Top of Listed records

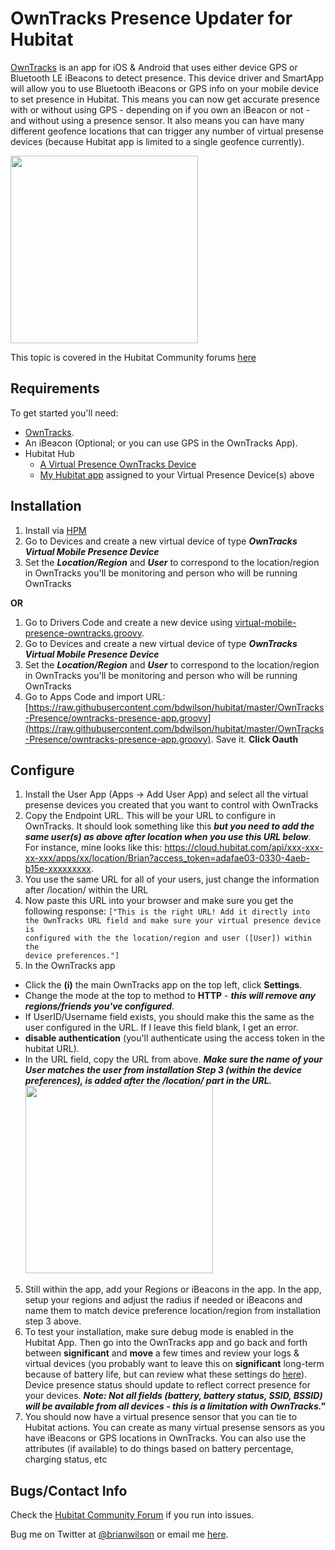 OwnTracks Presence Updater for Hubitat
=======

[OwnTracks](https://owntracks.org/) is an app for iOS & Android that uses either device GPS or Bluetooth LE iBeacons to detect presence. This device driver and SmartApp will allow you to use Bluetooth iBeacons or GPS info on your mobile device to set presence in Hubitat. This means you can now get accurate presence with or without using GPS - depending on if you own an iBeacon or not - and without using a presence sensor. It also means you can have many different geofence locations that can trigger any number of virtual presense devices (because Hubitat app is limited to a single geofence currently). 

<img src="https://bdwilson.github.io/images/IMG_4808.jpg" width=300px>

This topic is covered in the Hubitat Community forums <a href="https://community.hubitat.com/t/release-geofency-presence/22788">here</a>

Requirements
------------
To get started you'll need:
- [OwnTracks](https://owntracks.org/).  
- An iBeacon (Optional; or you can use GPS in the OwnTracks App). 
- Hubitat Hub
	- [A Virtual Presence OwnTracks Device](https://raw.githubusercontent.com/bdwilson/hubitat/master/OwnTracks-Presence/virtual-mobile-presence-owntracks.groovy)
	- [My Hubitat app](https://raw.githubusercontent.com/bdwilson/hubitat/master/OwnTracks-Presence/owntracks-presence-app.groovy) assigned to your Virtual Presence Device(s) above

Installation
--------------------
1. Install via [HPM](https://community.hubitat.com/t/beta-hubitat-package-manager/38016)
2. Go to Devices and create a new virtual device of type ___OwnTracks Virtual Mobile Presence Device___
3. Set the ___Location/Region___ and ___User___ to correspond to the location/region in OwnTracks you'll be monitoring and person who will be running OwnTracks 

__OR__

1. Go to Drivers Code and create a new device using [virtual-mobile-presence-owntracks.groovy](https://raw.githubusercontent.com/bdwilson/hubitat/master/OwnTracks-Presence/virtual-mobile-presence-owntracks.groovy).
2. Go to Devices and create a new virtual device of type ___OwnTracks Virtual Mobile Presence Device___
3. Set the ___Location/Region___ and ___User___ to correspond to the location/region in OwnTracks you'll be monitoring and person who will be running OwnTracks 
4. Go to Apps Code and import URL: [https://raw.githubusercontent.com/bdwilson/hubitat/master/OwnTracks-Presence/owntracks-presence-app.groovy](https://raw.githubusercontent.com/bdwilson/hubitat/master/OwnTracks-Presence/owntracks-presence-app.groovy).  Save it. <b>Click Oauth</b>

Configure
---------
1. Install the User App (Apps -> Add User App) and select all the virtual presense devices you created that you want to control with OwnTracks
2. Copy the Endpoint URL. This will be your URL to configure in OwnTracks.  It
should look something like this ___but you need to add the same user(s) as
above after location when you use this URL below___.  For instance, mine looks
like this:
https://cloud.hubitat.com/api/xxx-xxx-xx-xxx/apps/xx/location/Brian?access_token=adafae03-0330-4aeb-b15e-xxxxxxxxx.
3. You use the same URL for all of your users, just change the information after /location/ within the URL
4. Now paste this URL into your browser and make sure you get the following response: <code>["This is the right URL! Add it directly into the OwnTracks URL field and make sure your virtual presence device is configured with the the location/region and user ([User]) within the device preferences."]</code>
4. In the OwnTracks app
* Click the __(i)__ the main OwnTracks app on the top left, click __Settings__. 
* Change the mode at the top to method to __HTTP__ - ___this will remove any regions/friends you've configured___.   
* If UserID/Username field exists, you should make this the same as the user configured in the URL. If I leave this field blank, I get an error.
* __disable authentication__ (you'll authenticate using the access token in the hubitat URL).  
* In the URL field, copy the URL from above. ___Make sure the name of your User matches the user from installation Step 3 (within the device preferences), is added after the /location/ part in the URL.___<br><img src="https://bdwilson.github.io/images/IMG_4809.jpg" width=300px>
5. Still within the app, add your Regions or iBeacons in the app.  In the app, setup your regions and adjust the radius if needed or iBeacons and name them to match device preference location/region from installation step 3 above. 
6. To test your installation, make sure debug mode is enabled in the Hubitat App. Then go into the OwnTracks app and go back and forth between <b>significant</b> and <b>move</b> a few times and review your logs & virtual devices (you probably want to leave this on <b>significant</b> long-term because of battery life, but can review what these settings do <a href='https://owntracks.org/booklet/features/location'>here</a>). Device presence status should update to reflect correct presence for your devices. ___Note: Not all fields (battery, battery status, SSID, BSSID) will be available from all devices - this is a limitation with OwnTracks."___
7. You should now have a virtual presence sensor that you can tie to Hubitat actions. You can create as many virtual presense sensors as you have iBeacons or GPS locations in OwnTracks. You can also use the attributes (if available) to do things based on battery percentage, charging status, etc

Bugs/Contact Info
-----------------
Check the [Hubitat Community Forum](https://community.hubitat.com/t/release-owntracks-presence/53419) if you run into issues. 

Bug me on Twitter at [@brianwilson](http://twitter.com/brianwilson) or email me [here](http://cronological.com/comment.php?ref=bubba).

Bottom of Listed records
Top of Listed records

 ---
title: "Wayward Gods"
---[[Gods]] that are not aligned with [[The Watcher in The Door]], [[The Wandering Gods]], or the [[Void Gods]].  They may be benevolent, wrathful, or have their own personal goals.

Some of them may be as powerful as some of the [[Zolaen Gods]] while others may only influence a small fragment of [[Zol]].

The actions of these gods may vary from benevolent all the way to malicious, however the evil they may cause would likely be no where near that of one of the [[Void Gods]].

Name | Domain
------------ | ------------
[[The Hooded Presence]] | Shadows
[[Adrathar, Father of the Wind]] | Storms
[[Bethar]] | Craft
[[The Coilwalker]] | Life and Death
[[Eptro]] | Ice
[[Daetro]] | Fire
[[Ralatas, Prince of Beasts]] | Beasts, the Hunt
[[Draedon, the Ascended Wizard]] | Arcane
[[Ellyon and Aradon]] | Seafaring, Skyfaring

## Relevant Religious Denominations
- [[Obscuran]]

Bottom of Listed records
Top of Listed records

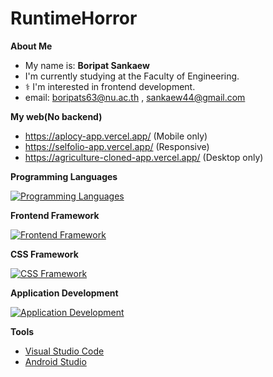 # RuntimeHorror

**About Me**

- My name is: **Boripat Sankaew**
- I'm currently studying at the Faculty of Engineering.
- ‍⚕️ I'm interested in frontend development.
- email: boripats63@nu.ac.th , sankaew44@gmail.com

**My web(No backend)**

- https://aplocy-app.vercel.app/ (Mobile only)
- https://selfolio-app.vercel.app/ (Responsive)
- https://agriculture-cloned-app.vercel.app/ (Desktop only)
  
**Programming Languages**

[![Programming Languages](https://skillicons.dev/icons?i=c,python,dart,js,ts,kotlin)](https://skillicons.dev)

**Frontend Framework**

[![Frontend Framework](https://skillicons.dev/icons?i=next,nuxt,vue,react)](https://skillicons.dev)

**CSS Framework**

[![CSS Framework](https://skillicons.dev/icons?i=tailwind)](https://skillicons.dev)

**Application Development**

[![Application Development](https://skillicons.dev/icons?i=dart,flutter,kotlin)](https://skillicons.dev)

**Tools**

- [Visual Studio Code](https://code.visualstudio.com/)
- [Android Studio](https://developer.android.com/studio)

Bottom of Listed records

Repeat, exactly as they stand above, the lines from the line with "- An iBeacon" to the line with "- [A Virtual", both lines included.

Solution to this exercise -
- An iBeacon (Optional; or you can use GPS in the OwnTracks App). 
- Hubitat Hub
	- [A Virtual Presence OwnTracks Device](https://raw.githubusercontent.com/bdwilson/hubitat/master/OwnTracks-Presence/virtual-mobile-presence-owntracks.groovy)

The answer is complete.